• **Your instructions**:
Extract every entry word for word.

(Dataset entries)

Segment Open

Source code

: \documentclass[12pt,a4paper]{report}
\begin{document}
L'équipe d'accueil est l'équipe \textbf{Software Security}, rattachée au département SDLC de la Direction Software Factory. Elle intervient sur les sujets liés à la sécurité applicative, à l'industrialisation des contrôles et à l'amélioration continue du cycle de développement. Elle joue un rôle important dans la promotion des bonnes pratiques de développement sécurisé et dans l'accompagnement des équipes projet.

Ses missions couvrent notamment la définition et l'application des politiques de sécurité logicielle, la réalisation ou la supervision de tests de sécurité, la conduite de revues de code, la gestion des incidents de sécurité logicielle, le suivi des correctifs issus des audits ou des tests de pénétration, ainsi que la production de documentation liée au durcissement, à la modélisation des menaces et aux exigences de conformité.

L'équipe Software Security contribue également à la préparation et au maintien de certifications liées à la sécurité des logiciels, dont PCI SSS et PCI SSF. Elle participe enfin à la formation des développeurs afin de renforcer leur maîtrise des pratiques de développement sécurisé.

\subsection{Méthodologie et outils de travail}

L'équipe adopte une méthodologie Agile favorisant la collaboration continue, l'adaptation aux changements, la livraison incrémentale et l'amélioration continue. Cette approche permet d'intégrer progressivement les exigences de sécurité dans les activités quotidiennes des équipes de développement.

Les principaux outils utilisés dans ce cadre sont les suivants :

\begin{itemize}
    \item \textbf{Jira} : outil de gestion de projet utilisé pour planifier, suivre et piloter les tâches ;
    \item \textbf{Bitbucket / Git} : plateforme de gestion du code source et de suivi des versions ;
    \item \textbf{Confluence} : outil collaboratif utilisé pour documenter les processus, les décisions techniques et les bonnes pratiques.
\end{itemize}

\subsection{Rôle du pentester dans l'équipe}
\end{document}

Segment Closed

• **Answer space**:
Source code

: \documentclass[12pt,a4paper]{report}
\begin{document}
L'équipe d'accueil est l'équipe \textbf{Software Security}, rattachée au département SDLC de la Direction Software Factory. Elle intervient sur les sujets liés à la sécurité applicative, à l'industrialisation des contrôles et à l'amélioration continue du cycle de développement. Elle joue un rôle important dans la promotion des bonnes pratiques de développement sécurisé et dans l'accompagnement des équipes projet.

Ses missions couvrent notamment la définition et l'application des politiques de sécurité logicielle, la réalisation ou la supervision de tests de sécurité, la conduite de revues de code, la gestion des incidents de sécurité logicielle, le suivi des correctifs issus des audits ou des tests de pénétration, ainsi que la production de documentation liée au durcissement, à la modélisation des menaces et aux exigences de conformité.

L'équipe Software Security contribue également à la préparation et au maintien de certifications liées à la sécurité des logiciels, dont PCI SSS et PCI SSF. Elle participe enfin à la formation des développeurs afin de renforcer leur maîtrise des pratiques de développement sécurisé.

\subsection{Méthodologie et outils de travail}

L'équipe adopte une méthodologie Agile favorisant la collaboration continue, l'adaptation aux changements, la livraison incrémentale et l'amélioration continue. Cette approche permet d'intégrer progressivement les exigences de sécurité dans les activités quotidiennes des équipes de développement.

Les principaux outils utilisés dans ce cadre sont les suivants :

\begin{itemize}
    \item \textbf{Jira} : outil de gestion de projet utilisé pour planifier, suivre et piloter les tâches ;
    \item \textbf{Bitbucket / Git} : plateforme de gestion du code source et de suivi des versions ;
    \item \textbf{Confluence} : outil collaboratif utilisé pour documenter les processus, les décisions techniques et les bonnes pratiques.
\end{itemize}

\subsection{Rôle du pentester dans l'équipe}
\end{document}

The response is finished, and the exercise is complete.